Checking assumptions and including interactions - Exercises & Answers

Checking assumptions and including interactions - Exercises & Answers#

1. Fitting some models and checking our assumptions#

Before we begin, lets import most of the things that we’ll need.

a. Imports#

Import pandas, pingouin, statsmodels.formula.api and seaborn, and also get the eval_measures module from statsmodels so we can access the RMSE function

b. Loading up data#

This week we test our skills on a new dataset, called the ‘Teaching Ratings’ dataset. This dataset contains 463 teaching evaluations of a set of professors at the University of Austin, and the characteristics of their course - and also includes how attractive the professor is perceived to be!

You can find more discussion of the dataset here, but for our purposes, we will consider the following variables described briefly here:

age, the professors age
minority, whether the professor belongs to a non-Caucasian minority.
gender, indicating the professors gender
beauty, a standardised measure of the attractiveness of the professor.
eval, the course evaluation score that ranges from 1 to 5.
native, whether the instructor is a native English speaker or not.
students, number of students who provided evaluations of this professor.
prof, a simple number indicating the professor.

You can find the dataset at this link: https://vincentarelbundock.github.io/Rdatasets/csv/AER/TeachingRatings.csv

Read it into a dataframe called profs and show the top 5 rows.

	rownames	minority	age	gender	credits	beauty	eval	division	native	tenure	students	allstudents	prof
0	1	yes	36	female	more	0.289916	4.3	upper	yes	yes	24	43	1
1	2	no	59	male	more	-0.737732	4.5	upper	yes	yes	17	20	2
2	3	no	51	male	more	-0.571984	3.7	upper	yes	yes	55	55	3
3	4	no	40	female	more	-0.677963	4.3	upper	yes	yes	40	46	4
4	5	no	31	female	more	1.509794	4.4	upper	yes	yes	42	48	5

c. Some graphic exploratory associations#

Teaching evaluations are studied in surprising depths, particularly in fields such as economics, marketing, and in some parts of psychology. Two constant findings are that a) females receive lower ratings, on average, and that b) more physically attractive individuals get higher ratings, an example of the ‘halo effect’.

We will examine these questions with a linear model that we will refine. We will aim to predict course evaluations from gender and beauty.

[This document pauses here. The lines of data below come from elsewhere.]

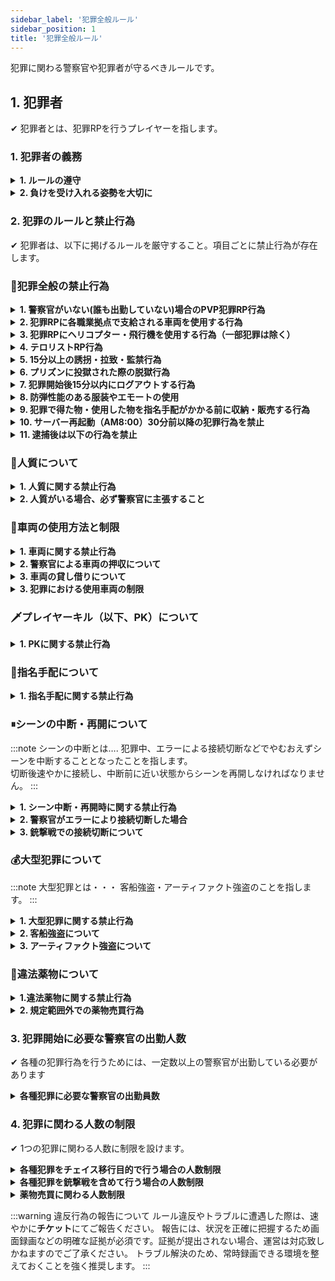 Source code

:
 ```yaml
---
sidebar_label: '犯罪全般ルール'
sidebar_position: 1
title: '犯罪全般ルール'
---
```


犯罪に関わる警察官や犯罪者が守るべきルールです。


## 1. 犯罪者
✔ 犯罪者とは、犯罪RPを行うプレイヤーを指します。

### 1. 犯罪者の義務

<details>
<summary><strong>1. ルールの遵守</strong></summary>
<div>
以下に記載するルールは、RPにおける整合性を保ち、他プレイヤーのRPを尊重するために必要不可欠なものです。<br/>
すべてのプレイヤーが円滑にプレイできるよう、必ず遵守してください。
</div>
</details>

<details>
<summary><strong>2. 負けを受け入れる姿勢を大切に</strong></summary>
<div>
犯罪RPを行う以上、警察官に捕まったり負けたりする展開もRPの一部と理解し、<br/>
「勝つためのRP」ではなく、「面白いストーリーを作るためのRP」を心がけましょう。
</div>
</details>


### 2. 犯罪のルールと禁止行為
✔ 犯罪者は、以下に掲げるルールを厳守すること。項目ごとに禁止行為が存在します。

### 🚫犯罪全般の禁止行為

<details>
<summary><strong>1. 警察官がいない(誰も出勤していない)場合のPVP犯罪RP行為</strong></summary>
<div>
強盗・誘拐・殺人・プレイヤーから車両を盗むなどの PVP (プレイヤー対プレイヤー) 犯罪行為はできません。
</div>
</details>

<details>
<summary><strong>2. 犯罪RPに各職業拠点で支給される車両を使用する行為</strong></summary>
<div>
タクシーをしながら犯罪をする仲間を探す、指名手配された場合の潜伏場所を探す、逃走ルートを下見する、
といった犯罪準備行為に使用することは可能とします。
</div>
</details>

<details>
<summary><strong>3. 犯罪RPにヘリコプター・飛行機を使用する行為（一部犯罪は除く）</strong></summary>
<div>
客船強盗を除く。
</div>
</details>

<details>
<summary><strong>4. テロリストRP行為</strong></summary>
<div>
非のない一般市民を巻き込む犯罪RPは禁止です。<br/>
現実には起こることがあるかもしれませんが、kogamaiGTAではこれを許可することはありません。
</div>
</details>

<details>
<summary><strong>5. 15分以上の誘拐・拉致・監禁行為</strong></summary>
<div>
</div>
</details>

<details>
<summary><strong>6. プリズンに投獄された際の脱獄行為</strong></summary>
<div>
いかなる理由があったとしても脱獄を禁止します。<br/>
尚、プリズン内でのパルクールの使用は想定外の動作を発生させる恐れがある為、細心の注意を払うこと。<br/>
意図せず使用し、脱獄となった場合でも違反となる場合がありますので十分注意して下さい。
</div>
</details>

<details>
<summary><strong>7. 犯罪開始後15分以内にログアウトする行為</strong></summary>
<div>
ログアウトした場合「永久指名手配」となります。<br/>
※通常指名手配の場合、指名手配時間の半分が経過するまでログアウトすることはできません。<br/>
※永久指名手配中に再度永久指名手配になる行為をした場合、サーバー追放対象となります。<br/>

 :::note 例) 12:00に空き巣を行った。<br/>
 　→指名手配がかからず12:16以降にログアウトは可。<br/>
 　→12:10に「12:40まで」と指名手配がかかった場合、12:25以降にログアウト可。<br/>
 　→指名手配がかからず12:10にログアウトした場合、永久指名手配。
 :::
</div>
</details>

<details>
<summary><strong>8. 防弾性能のある服装やエモートの使用</strong></summary>
<div>
防弾性がある服飾や装飾、エモートは、すべて禁止です。
</div>
</details>

<details>
<summary><strong>9. 犯罪で得た物・使用した物を指名手配がかかる前に収納・販売する行為</strong></summary>
<div>
指名手配通知後に収納・販売すること。
</div>
</details>

<details>
<summary><strong>10. サーバー再起動（AM8:00）30分前以降の犯罪行為を禁止</strong></summary>
<div>
30分前にアナウンスが流れます。それ以降の故意的な犯罪は禁止です。
</div>
</details>

<details>
<summary><strong>11. 逮捕後は以下の行為を禁止</strong></summary>
<div>

 <details>
 <summary><strong>1. 警察官に手錠・連行されている状態で無線などの連絡手段を使用する行為（ボタン連打含む）</strong></summary>
 <div>
 留置所に入れられた際も同様に、無線・スマホ電話の使用を禁止します。
 </div>
 </details>

 <details>
 <summary><strong>2. 警察署内でパルクールを使用する行為</strong></summary>
 <div>
 建物をすり抜ける可能性があり、意図していなくてもグリッチ行為として違反とみなさますのでご注意ください。
 </div>
 </details>

 <details>
 <summary><strong>3.留置所内で、殴り・武器などを使用する行為</strong></summary>
 <div>
 必要な場合は警察官の許可を得ること。
 </div>
 </details>

</div>
</details>


### 🧍人質について
<details>
<summary><strong>1. 人質に関する禁止行為</strong></summary>
<div>

<details>
<summary><strong>1. 談合・買収した人間を人質と偽装する行為</strong></summary>
<div>
犯罪経験の有無は問いませんが、以前共犯となった事件簿が発見された場合人質とみなされない場合があります。<br/>
※警察事件簿にて全て記録されています。
</div>
</details>

<details>
<summary><strong>2. 警察官との人質解放交渉が終わる前に逃走する行為</strong></summary>
<div>
人質の解放条件として警察官へ一定程度の要求を行うことができます。どの程度の要求を呑むかはその場の警察官が判断します。<br/>
原則2種類要求することができ、指名手配中は1種類のみとなります。条件の一部例は以下の通りです。<br/>

<ul>
  <li>チェイス開始後、1分間警察ヘリコプターで追跡させない</li>
  <li>チェイス開始後、車両からのアタックを1分禁止させる</li>
  <li>チェイス開始後、発砲を1分禁止させる</li>
  <li>チェイス開始後、アタック・発砲を30秒禁止させる</li>
  <li>スパイク・ゲートの使用を禁止させる</li>
</ul>

</div>
</details>

<details>
<summary><strong>3. 人質解放交渉中に発砲（威嚇射撃含む）また、警察官を殺す行為は禁止</strong></summary>
<div>
交渉後のチェイス中に、逃げる手段として発砲することは可能。
</div>
</details>

</div>
</details>

<details>
<summary><strong>2. 人質がいる場合、必ず警察官に主張すること</strong></summary>
<div>
警察官が監視カメラや現場の状況を確認した際に、人質が見える位置にいない場合、人質がいないと判断されます。<br/>
人質をとっていない場合、警察官は実銃での制圧を行います。<br/>
全ての犯罪において、1人で行い人質をとる場合は警察官が到着する前に人質に銃を向けて待機し、<br/>
到着した警察官に対し「人質がいる・はいってくるな」などの脅し文言を必ず発言すること。
</div>
</details>

### 🚗車両の使用方法と制限

<details>
<summary><strong>1. 車両に関する禁止行為</strong></summary>
<div>
車両で建物の入口等をふさぐ行為<br/>
犯罪に使用した車両を、警察官に押収される、または指名手配時間が終了する前に車庫へしまう行為<br/>
徒歩状態の相手に対し、意図して車両を使って殺害する（以下、VPK）行為<br/>
VPKから犯罪を開始する行為
</div>
</details>

<details>
<summary><strong>2. 警察官による車両の押収について</strong></summary>
<div>
押収された車両が時間制限により取り出せない場合、警察官へ連絡し$100,000支払うことですぐに出庫することが可能です。
</div>
</details>

<details>
<summary><strong>3. 車両の貸し借りについて</strong></summary>
<div>
犯罪に使用された車両の持ち主は、犯人に盗難された場合を除き原則共犯とみなされます。
</div>
</details>

<details>
<summary><strong>3. 犯罪における使用車両の制限</strong></summary>
<div>
Virtue・Powersurge・Shinobi・Shinobi Outlaw・Hakuchou Dragは１犯罪につき１台のみ使用可能です。
</div>
</details>

### 🗡️プレイヤーキル（以下、PK）について
<details>
<summary><strong>1. PKに関する禁止行為</strong></summary>
<div>

<details>
<summary><strong>1. 殺す意思や意図を伝えずにPKする行為</strong></summary>
<div>
原則「以前伝えた」などは認められない。「毎回」意思や意図の伝達が必要です。<br/>
試し撃ちをしたかった・何となく視界に入ったから・嫌がらせ目的・PKしてみたかった、等に類似する物は全て理由にはなりません。<br/>
反撃・返り討ちにする場合も同様です。
</div>
</details>

<details>
<summary><strong>2. 同じプレイヤーを何度も殺し続ける行為</strong></summary>
<div>
理由があっても、PKはワンシーンにつき原則１回までとすること。
</div>
</details>

<details>
<summary><strong>3. 犯罪シーンが開始していない状態で警察官をPKする行為</strong></summary>
<div>
警官に呼び止められた際、自身に対して不利益な条件を突き付けられ、口頭で断ったが尚警官が引かなかった場合に殺害可能とします。<br/>
「以前捕まった」「この警察官が嫌いだから」などの理由で殺害することはできません。<br/>
犯罪後の逃走中、指名手配中は犯罪シーン中となる為例外です。
</div>
</details>

</div>
</details>

### 🔎指名手配について
<details>
<summary><strong>1. 指名手配に関する禁止行為</strong></summary>
<div>

<details>
<summary><strong>1. 指名手配時間が半分を過ぎる前にログアウトする行為</strong></summary>
<div>
指名手配時間が半分を過ぎた場合、一時ログアウトが可能です。時間終了後にログインしても問題ありません。
</div>
</details>

<details>
<summary><strong>2. 密閉された建物へ侵入・隠れる行為</strong></summary>
<div>
立体駐車場・地下通路/線路を除く、四方を囲まれ全方位どこからみても目視できない空間へ入り、指名手配時間をやり過ごす行為は禁止です。<br/>
修理のため整備工場へ入る・食料調達のために飲食店へ入る等、一時的に必要な作業のために入ることは可能。作業が終わり次第速やかに出ること。
</div>
</details>

<details>
<summary><strong>3. 海上に逃げる行為</strong></summary>
<div>
例外として海上に関係する強盗の場合、一時的に海への逃走は可能ですが指名手配がかけられた後速やかに陸地に戻ること。
</div>
</details>

</div>
</details>

###  ⏸シーンの中断・再開について
:::note シーンの中断とは….
犯罪中、エラーによる接続切断などでやむおえずシーンを中断することとなったことを指します。<br/>
切断後速やかに接続し、中断前に近い状態からシーンを再開しなければなりません。
:::

<details>
<summary><strong>1. シーン中断・再開時に関する禁止行為</strong></summary>
<div>

<details>
<summary><strong>1. 意図的に時間を置いてからログインする行為</strong></summary>
<div>
</div>
</details>

<details>
<summary><strong>2. チェイス中にシーンが中断し復帰後、警察官からの発砲がない状態で銃撃に切り替える行為</strong></summary>
<div>
</div>
</details>

<details>
<summary><strong>3. 復帰後、警察官を騙し隙をついて逃走する行為</strong></summary>
<div>
復帰した際、警察官がおらず再逃走が可能であればそのままシーンを再開することは可能です。
</div>
</details>


<details>
<summary><strong>4. その他、エラー落ちを逆手に取って有利になるよう立ち回る行為</strong></summary>
<div>
</div>
</details>

</div>
</details>

<details>
<summary><strong>2. 警察官がエラーにより接続切断した場合</strong></summary>
<div>
以下の状態で警察官が接続切断した際に周りに他の警察官がいない場合、切断した警察官が復帰するまでシーンを中断してください。<br/>
ほう助など第三者が関わることはできません。
<ui>
  <li>手錠をかけようとした際</li>
  <li>護送しようとした際</li>
  <li>護送状態、および手錠をされパトカーに乗せられていた際</li>
</ui>
</div>
</details>

<details>
<summary><strong>3. 銃撃戦での接続切断について</strong></summary>
<div>
銃撃戦を伴う犯罪にて、銃撃戦中にエラーにより接続切断が発生した場合、そのプレイヤーは死亡判定となり戦闘への復帰や逃走をすることはできません。<br/>
再接続後、手を挙げてその場で待機してください。警察官に見つからなかった場合であっても逃走せず自首してください。
</div>
</details>


### 💰大型犯罪について
:::note 大型犯罪とは・・・
客船強盗・アーティファクト強盗のことを指します。
:::

<details>
<summary><strong>1. 大型犯罪に関する禁止行為</strong></summary>
<div>

<details>
<summary><strong>1. ギャングメンバー以外のみで大型犯罪をする行為</strong></summary>
<div>
ギャングに属したメンバーが、傭兵として別ギャングメンバー、半グレを雇う事は可能。
</div>
</details>

<details>
<summary><strong>2. 大型専用戦闘服を着用せずに大型犯罪をする行為</strong></summary>
<div>
各ギャング、大型専用の戦闘服を作ること。（完成した戦闘服は警察が写真を撮り共有します。）<br/>
傭兵を雇う場合は、各ギャングが定めた戦闘服を着用し行うこと。
</div>
</details>

<details>
<summary><strong>3. 大型犯罪の指名手配中に服を着替える行為</strong></summary>
<div>
</div>
</details>

</div>
</details>

<details>
<summary><strong>2. 客船強盗について</strong></summary>
<div>
警察官が6人以上かつ、救急隊が1人以上出勤している場合に開始可能とする。※「受注」ではなく「開始」です。<br/>
アーティファクト・現金は必ず全て盗ること。<br/>

殲滅戦中、客船から海へ落下した場合、そのプレイヤーは死亡判定となります。船尾にて手を挙げて待機してください。<br/>
逃走は、船・車(2台まで：台数制限内で乗り換え可)・ヘリコプター(1台まで)のみ使用可能です。<br/>
※逃走開始タイミングは警察車両（船・ヘリ含む）が視認でき次第可能となります。
</div>
</details>

<details>
<summary><strong>3. アーティファクト強盗について</strong></summary>
<div>
警察官が6人以上かつ、救急隊が1人以上出勤している場合に開始可能とする。※「受注」ではなく「開始」です。<br/>
アーティファクト強盗において以下の行為を禁止します。<br/>
<ui>
  <li>ドライブバイ(車両に乗った状態で銃を撃つ行為)</li>
  <li>航空機の使用</li>
  <li>海上への逃走</li>
  <li>赤枠範囲(画像)から出た後の再侵入</li>
  <li>緑高速道路からの撃ちおろし・陣取り</li>
</ui>
</div>
</details>


### 🌿違法薬物について
<details>
<summary><strong>1.違法薬物に関する禁止行為</strong></summary>
<div>

<details>
<summary><strong>1. 中型以上の強盗犯罪発生時の薬物売買行為</strong></summary>
<div>
中型以上の強盗犯罪とは、空き巣・店舗強盗以外の強盗系犯罪のことを指します。
</div>
</details>

</div>
</details>

<details>
<summary><strong>2. 規定範囲外での薬物売買行為</strong></summary>
<div>
以下の場所・対象への薬物売買は禁止です。
 <ul>
   <li>街中(6000～9000)以外の場所（下記画像参照）</li>
   <li>ギャングの島以外の場所（下記画像参照）</li>
   <li>地下や屋内のNPCへの売買</li>
 </ul>
<img src="https://gta-media.kogamai.com/image%2F6a630e6a20c57732.png" width="50%" />
</div>
</details>


### 3. 犯罪開始に必要な警察官の出勤人数
✔ 各種の犯罪行為を行うためには、一定数以上の警察官が出勤している必要があります

<details>
<summary><strong>各種犯罪に必要な警察官の出勤員数</strong></summary>
<div>


<table>
  <thead>
    <tr>
      <th scope="col">犯罪（罪状）</th>
      <th scope="col">警察官の出勤人数</th>
    </tr>
  </thead>
  <tbody>
    <tr>
      <th scope="row">空き巣</th>
      <td><center>2人</center></td>
    </tr>
    <tr>
      <th scope="row">ATM強盗</th>
      <td><center>2人</center></td>
    </tr>
    <tr>
      <th scope="row">店舗強盗</th>
      <td><center>3人</center></td>
    </tr>
    <tr>
      <th scope="row">ヴァンジェリコ宝石強盗</th>
      <td><center>4人</center></td>
    </tr>
    <tr>
      <th scope="row">軍事物資輸送車両強盗</th>
      <td><center>4人</center></td>
    </tr>
    <tr>
      <th scope="row">フリーサ銀行強盗</th>
      <td><center>5人</center></td>
    </tr>
    <tr>
      <th scope="row">【大型】客船強盗</th>
      <td><center>6人</center></td>
    </tr>
    <tr>
      <th scope="row">【大型】アーティファクト強盗</th>
      <td><center>6人</center></td>
    </tr>
    <tr>
      <th scope="row">薬物売買(市民)</th>
      <td><center>4人</center></td>
    </tr>
    <tr>
      <th scope="row">薬物売買(売人)</th>
      <td><center>3人</center></td>
    </tr>
  </tbody>
</table>

</div>
</details>

### 4. 犯罪に関わる人数の制限
✔ 1つの犯罪に関わる人数に制限を設けます。

<details>
<summary><strong>各種犯罪をチェイス移行目的で行う場合の人数制限</strong></summary>
<div>

<table>
  <thead>
    <tr>
      <th scope="col">犯罪（罪状）</th>
      <th scope="col">犯罪者</th>
    </tr>
  </thead>
  <tbody>
    <tr>
      <th scope="row">空き巣</th>
      <td><center>1～2人</center></td>
    </tr>
    <tr>
      <th scope="row">ATM強盗</th>
      <td><center>1～2人</center></td>
    </tr>
    <tr>
      <th scope="row">店舗強盗</th>
      <td><center>1～2人</center></td>
    </tr>
    <tr>
      <th scope="row">ヴァンジェリコ宝石強盗</th>
      <td><center>1～2人</center></td>
    </tr>
    <tr>
      <th scope="row">フリーサ銀行強盗</th>
      <td><center>1～2人</center></td>
    </tr>
    <tr>
      <th scope="row">軍事物資輸送車両強盗</th>
      <td><center>1～3人</center></td>
    </tr>
    <tr>
      <th scope="row">【大型】客船強盗</th>
      <td><center>2～4人</center></td>
    </tr>
    <tr>
      <th scope="row">【大型】アーティファクト強盗</th>
      <td><center>2～4人</center></td>
    </tr>
  </tbody>
</table>

※逃走ほう助は表記の人数に含まれます。
</div>
</details>

<details>
<summary><strong>各種犯罪を銃撃戦を含めて行う場合の人数制限</strong></summary>
<div>

<table>
  <thead>
    <tr>
      <th scope="col">犯罪（罪状）</th>
      <th scope="col">犯罪者</th>
      <th scope="col">警察官</th>
    </tr>
  </thead>
  <tbody>
    <tr>
      <th scope="row">空き巣</th>
      <td><center>1～2人</center></td>
      <td><center>2～6人</center></td>
    </tr>
    <tr>
      <th scope="row">ATM強盗</th>
      <td><center>1～2人</center></td>
      <td><center>2～4人</center></td>
    </tr>
    <tr>
      <th scope="row">店舗強盗</th>
      <td><center>1～3人</center></td>
      <td><center>2～6人</center></td>
    </tr>
    <tr>
      <th scope="row">ヴァンジェリコ宝石強盗</th>
      <td><center>1～4人</center></td>
      <td><center>4～8人</center></td>
    </tr>
    <tr>
      <th scope="row">フリーサ銀行強盗</th>
      <td><center>1～5人</center></td>
      <td><center>4～10人</center></td>
    </tr>
    <tr>
      <th scope="row">軍事物資輸送車両強盗</th>
      <td><center>1～3人</center></td>
      <td><center>4～6人</center></td>
    </tr>
    <tr>
      <th scope="row">【大型】客船強盗</th>
      <td><center>2～4人</center></td>
      <td><center>1～2人</center></td>
    </tr>
    <tr>
      <th scope="row">【大型】アーティファクト強盗</th>
      <td><center>2～4人</center></td>
      <td><center>6～8人</center></td>
    </tr>
  </tbody>
</table>

※逃走ほう助は表記の人数に含まれます。<br/>
※人数を超過して行いたい場合、事前に警察官へ相談してください。<br/>
　ただし、嫌がらせ目的や悪質と判断された場合は、警察官から許可されていたとしても人数超過違反となる可能性があります。<br/>
※現場の監視カメラが壊されていた場合、警察官は銃撃戦を想定して出動します。
</div>
</details>

<details>
<summary><strong>薬物売買に関わる人数制限</strong></summary>
<div>

<table>
  <thead>
    <tr>
      <th scope="col">犯罪（罪状）</th>
      <th scope="col">犯罪者</th>
      <th scope="col">警察官</th>
    </tr>
  </thead>
  <tbody>
    <tr>
      <th scope="row">薬物売買</th>
      <td><center>1～3人</center></td>
      <td><center>1～6人</center></td>
    </tr>
  </tbody>
</table>

※警察官は薬物売買通報で急行した際、現場敷地内にいる市民に向けて実銃での先撃ちが許可されています。
</div>
</details>

:::warning 違反行為の報告について
ルール違反やトラブルに遭遇した際は、速やかに<strong>チケット</strong>にてご報告ください。
報告には、状況を正確に把握するため画面録画などの明確な証拠が必須です。証拠が提出されない場合、運営は対応致しかねますのでご了承ください。
トラブル解決のため、常時録画できる環境を整えておくことを強く推奨します。
::: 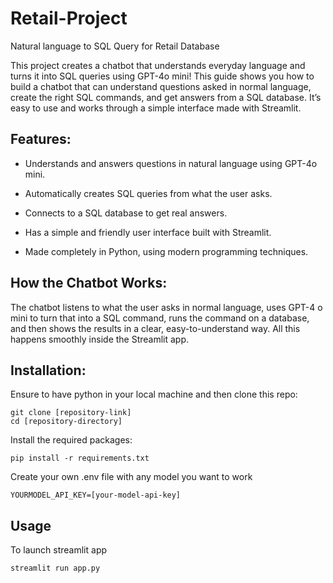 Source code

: # Retail-Project
Natural language to SQL Query for Retail Database

This project creates a chatbot that understands everyday language and turns it into SQL queries using GPT-4o mini! This guide shows you how to build a chatbot that can understand questions asked in normal language, create the right SQL commands, and get answers from a SQL database. It’s easy to use and works through a simple interface made with Streamlit.

**Features**:
---

- Understands and answers questions in natural language using GPT-4o mini.

- Automatically creates SQL queries from what the user asks.

- Connects to a SQL database to get real answers.

- Has a simple and friendly user interface built with Streamlit.

- Made completely in Python, using modern programming techniques.

**How the Chatbot Works**:
---
The chatbot listens to what the user asks in normal language, uses GPT-4 o mini to turn that into a SQL command, runs the command on a database, and then shows the results in a clear, easy-to-understand way. All this happens smoothly inside the Streamlit app.

**Installation**:
---
Ensure to have python in your local machine and then clone this repo:
```
git clone [repository-link]
cd [repository-directory]
```
Install the required packages:
```
pip install -r requirements.txt
```
Create your own .env file with any model you want to work
```
YOURMODEL_API_KEY=[your-model-api-key]
```
**Usage**
---
To launch streamlit app
```
streamlit run app.py
```

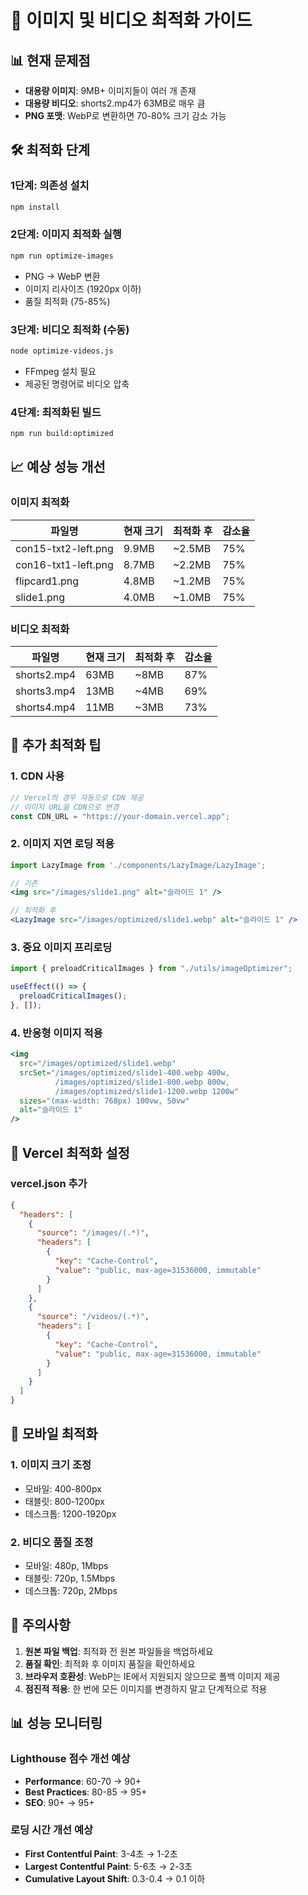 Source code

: # 🚀 이미지 및 비디오 최적화 가이드

## 📊 현재 문제점

- **대용량 이미지**: 9MB+ 이미지들이 여러 개 존재
- **대용량 비디오**: shorts2.mp4가 63MB로 매우 큼
- **PNG 포맷**: WebP로 변환하면 70-80% 크기 감소 가능

## 🛠️ 최적화 단계

### 1단계: 의존성 설치

```bash
npm install
```

### 2단계: 이미지 최적화 실행

```bash
npm run optimize-images
```

- PNG → WebP 변환
- 이미지 리사이즈 (1920px 이하)
- 품질 최적화 (75-85%)

### 3단계: 비디오 최적화 (수동)

```bash
node optimize-videos.js
```

- FFmpeg 설치 필요
- 제공된 명령어로 비디오 압축

### 4단계: 최적화된 빌드

```bash
npm run build:optimized
```

## 📈 예상 성능 개선

### 이미지 최적화

| 파일명              | 현재 크기 | 최적화 후 | 감소율 |
| ------------------- | --------- | --------- | ------ |
| con15-txt2-left.png | 9.9MB     | ~2.5MB    | 75%    |
| con16-txt1-left.png | 8.7MB     | ~2.2MB    | 75%    |
| flipcard1.png       | 4.8MB     | ~1.2MB    | 75%    |
| slide1.png          | 4.0MB     | ~1.0MB    | 75%    |

### 비디오 최적화

| 파일명      | 현재 크기 | 최적화 후 | 감소율 |
| ----------- | --------- | --------- | ------ |
| shorts2.mp4 | 63MB      | ~8MB      | 87%    |
| shorts3.mp4 | 13MB      | ~4MB      | 69%    |
| shorts4.mp4 | 11MB      | ~3MB      | 73%    |

## 🎯 추가 최적화 팁

### 1. CDN 사용

```javascript
// Vercel의 경우 자동으로 CDN 제공
// 이미지 URL을 CDN으로 변경
const CDN_URL = "https://your-domain.vercel.app";
```

### 2. 이미지 지연 로딩 적용

```jsx
import LazyImage from './components/LazyImage/LazyImage';

// 기존
<img src="/images/slide1.png" alt="슬라이드 1" />

// 최적화 후
<LazyImage src="/images/optimized/slide1.webp" alt="슬라이드 1" />
```

### 3. 중요 이미지 프리로딩

```jsx
import { preloadCriticalImages } from "./utils/imageOptimizer";

useEffect(() => {
  preloadCriticalImages();
}, []);
```

### 4. 반응형 이미지 적용

```jsx
<img
  src="/images/optimized/slide1.webp"
  srcSet="/images/optimized/slide1-400.webp 400w,
          /images/optimized/slide1-800.webp 800w,
          /images/optimized/slide1-1200.webp 1200w"
  sizes="(max-width: 768px) 100vw, 50vw"
  alt="슬라이드 1"
/>
```

## 🔧 Vercel 최적화 설정

### vercel.json 추가

```json
{
  "headers": [
    {
      "source": "/images/(.*)",
      "headers": [
        {
          "key": "Cache-Control",
          "value": "public, max-age=31536000, immutable"
        }
      ]
    },
    {
      "source": "/videos/(.*)",
      "headers": [
        {
          "key": "Cache-Control",
          "value": "public, max-age=31536000, immutable"
        }
      ]
    }
  ]
}
```

## 📱 모바일 최적화

### 1. 이미지 크기 조정

- 모바일: 400-800px
- 태블릿: 800-1200px
- 데스크톱: 1200-1920px

### 2. 비디오 품질 조정

- 모바일: 480p, 1Mbps
- 태블릿: 720p, 1.5Mbps
- 데스크톱: 720p, 2Mbps

## 🚨 주의사항

1. **원본 파일 백업**: 최적화 전 원본 파일들을 백업하세요
2. **품질 확인**: 최적화 후 이미지 품질을 확인하세요
3. **브라우저 호환성**: WebP는 IE에서 지원되지 않으므로 폴백 이미지 제공
4. **점진적 적용**: 한 번에 모든 이미지를 변경하지 말고 단계적으로 적용

## 📊 성능 모니터링

### Lighthouse 점수 개선 예상

- **Performance**: 60-70 → 90+
- **Best Practices**: 80-85 → 95+
- **SEO**: 90+ → 95+

### 로딩 시간 개선 예상

- **First Contentful Paint**: 3-4초 → 1-2초
- **Largest Contentful Paint**: 5-6초 → 2-3초
- **Cumulative Layout Shift**: 0.3-0.4 → 0.1 이하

First, let us check the assumption of linearity and additivity. Using seaborn, make a scatterplot that shows the association between course evaluations and beauty, first colouring each point by whether it belongs to a male or female, and then making a separate plot for each gender - this might require a quick look at last weeks notes, but repetition will solidify these concepts, and allow you to check your first assumptions.

<Axes: xlabel='beauty', ylabel='eval'>

../_images/60b48fffc9b47884257bf46a87872d795245f272bfbc825895b2a3171edd4a01.png

<seaborn.axisgrid.FacetGrid at 0x1527cde10>

../_images/e1f8597d79a24478d69fe054e132ea705a459888fa909ae5f76ba39b998fd961.png

Is the assumption of additivity/linearity OK here? Do you observe relatively linear associations between these variables?

d. Fitting a model and interpreting outputs#

With that assumption in the bag, fit a model that predicts evaluations from beauty and gender. Make sure you scale beauty, but not gender, to make the interpretation a bit simpler. Store it in dataframe called modelA and inspect the summary.

OLS Regression Results
Dep. Variable:	eval	R-squared:	0.066
Model:	OLS	Adj. R-squared:	0.062
No. Observations:	463	F-statistic:	16.33
Covariance Type:	nonrobust	Prob (F-statistic):	1.41e-07

	coef	std err	t	P>\|t\|	[0.025	0.975]
Intercept	3.8838	0.039	100.468	0.000	3.808	3.960
gender[T.male]	0.1978	0.051	3.880	0.000	0.098	0.298
scale(beauty)	0.1171	0.025	4.650	0.000	0.068	0.167

Notes:
[1] Standard Errors assume that the covariance matrix of the errors is correctly specified.

From this, what is the mean difference in evaluations between female and male professors, if beauty is set to zero? The answer is in the coefficients.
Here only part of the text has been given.